Durch diese Mängel der Ursprache, daß sie die Aufmerksamkeit nicht erregt, sondern sie schon voraussetzt, daß sie nur in der Nähe und am Tage anwendbar ist, entstand nothwendig die Aufgabe, dieselbe in eine bloße Gehörsprache zu verwandeln.


Wie soll nun aber diese Aufgabe gelöst werden? Wie soll der Mensch Gegenstände, die sich durch den Ton nicht charakterisiren, durch Töne bezeichnen? Der Hirt wird sein Vieh, und die Feinde desselben, den Löwen, den Tiger, den Wolf, durch die Nachahmung ihrer Stimmen bezeichnen. Aber wie soll er einen Fisch, Vegetabilien und andere Gegenstände, welche uns die Natur nicht durch Töne ankündigt, fürs Gehör bezeichnen?
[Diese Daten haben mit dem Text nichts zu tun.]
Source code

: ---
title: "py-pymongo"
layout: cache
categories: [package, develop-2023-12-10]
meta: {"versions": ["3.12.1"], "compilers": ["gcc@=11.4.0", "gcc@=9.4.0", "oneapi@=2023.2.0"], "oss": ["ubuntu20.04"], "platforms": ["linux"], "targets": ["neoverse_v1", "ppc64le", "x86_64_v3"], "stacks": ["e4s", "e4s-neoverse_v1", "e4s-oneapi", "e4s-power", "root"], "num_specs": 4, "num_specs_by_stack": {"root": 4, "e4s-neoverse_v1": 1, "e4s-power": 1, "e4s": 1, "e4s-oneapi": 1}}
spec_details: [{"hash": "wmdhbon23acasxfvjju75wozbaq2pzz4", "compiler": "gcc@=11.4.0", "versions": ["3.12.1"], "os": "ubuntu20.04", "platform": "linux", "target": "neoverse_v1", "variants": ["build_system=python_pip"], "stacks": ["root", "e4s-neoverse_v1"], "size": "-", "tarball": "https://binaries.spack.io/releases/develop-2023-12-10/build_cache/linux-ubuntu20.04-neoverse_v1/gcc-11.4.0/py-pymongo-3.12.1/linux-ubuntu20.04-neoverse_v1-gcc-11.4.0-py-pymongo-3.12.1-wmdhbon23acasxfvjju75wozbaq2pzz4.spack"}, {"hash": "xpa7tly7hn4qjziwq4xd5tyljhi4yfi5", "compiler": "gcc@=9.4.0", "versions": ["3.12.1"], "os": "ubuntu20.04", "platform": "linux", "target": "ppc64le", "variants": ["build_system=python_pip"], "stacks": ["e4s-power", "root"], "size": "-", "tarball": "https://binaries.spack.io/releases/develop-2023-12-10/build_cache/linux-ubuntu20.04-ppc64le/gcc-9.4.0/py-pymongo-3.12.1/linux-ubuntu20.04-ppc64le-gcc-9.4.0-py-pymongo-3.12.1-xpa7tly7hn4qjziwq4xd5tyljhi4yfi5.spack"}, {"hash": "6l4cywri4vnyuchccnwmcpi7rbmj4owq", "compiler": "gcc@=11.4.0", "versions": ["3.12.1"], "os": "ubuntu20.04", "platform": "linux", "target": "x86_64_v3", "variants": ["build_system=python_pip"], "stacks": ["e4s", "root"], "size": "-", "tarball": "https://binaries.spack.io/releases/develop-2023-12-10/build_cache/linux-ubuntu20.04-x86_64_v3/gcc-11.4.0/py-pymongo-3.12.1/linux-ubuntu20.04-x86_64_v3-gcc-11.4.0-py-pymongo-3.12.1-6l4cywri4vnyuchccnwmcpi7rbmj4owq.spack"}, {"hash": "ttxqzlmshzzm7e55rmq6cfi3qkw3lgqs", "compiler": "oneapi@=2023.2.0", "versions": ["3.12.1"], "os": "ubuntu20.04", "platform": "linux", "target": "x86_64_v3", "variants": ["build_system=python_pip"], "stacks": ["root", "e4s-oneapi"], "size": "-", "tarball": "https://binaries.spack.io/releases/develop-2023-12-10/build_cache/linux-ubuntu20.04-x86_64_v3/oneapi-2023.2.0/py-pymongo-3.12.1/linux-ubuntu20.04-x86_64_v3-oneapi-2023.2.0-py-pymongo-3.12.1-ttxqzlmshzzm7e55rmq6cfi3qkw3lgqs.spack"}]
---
Dazu kommt noch, daß, so wie sich allmählich die Bedürfnisse der Menschen vermehren, auch immer mehr Dinge in Gebrauch kommen, z. B. Zelte, Netze und andere Werkzeuge, die, ihrer Natur nach, keinen Ton von sich geben. Und doch soll auch für diese ein bezeichnender Laut gefunden werden.


Man beruft sich gewöhnlich, um die Erfindung solcher Bezeichnungen zu erklären, auf Verabredung: man nimmt an, die Menschen, in einer Lage, die ihnen eine Gehörsprache nothwendig machte, wären übereingekommen, diesen Gegenstand Fisch, jenen Netz zu nennen u. s. w. Allein dies ist grundlos. Denn erstlich, wie sollte man auch nur auf den Einfall gekommen sein, Gegenstände durch willkürliche Töne bezeichnen

Empfohlene Zitierweise:
Johann Gottlieb Fichte: Von der Sprachfähigkeit und dem Ursprung der Sprache. Hofbuchhändler Michaelis, Neu-Streelitz 1795, Seite 271. Digitale Volltext-Ausgabe bei Wikisource, URL: https://de.wikisource.org/w/index.php?title=Seite:Von_der_Sprachfaehigkeit_und_dem_Ursprung_der_Sprache_271.png&oldid=- (Version vom 1.8.2018)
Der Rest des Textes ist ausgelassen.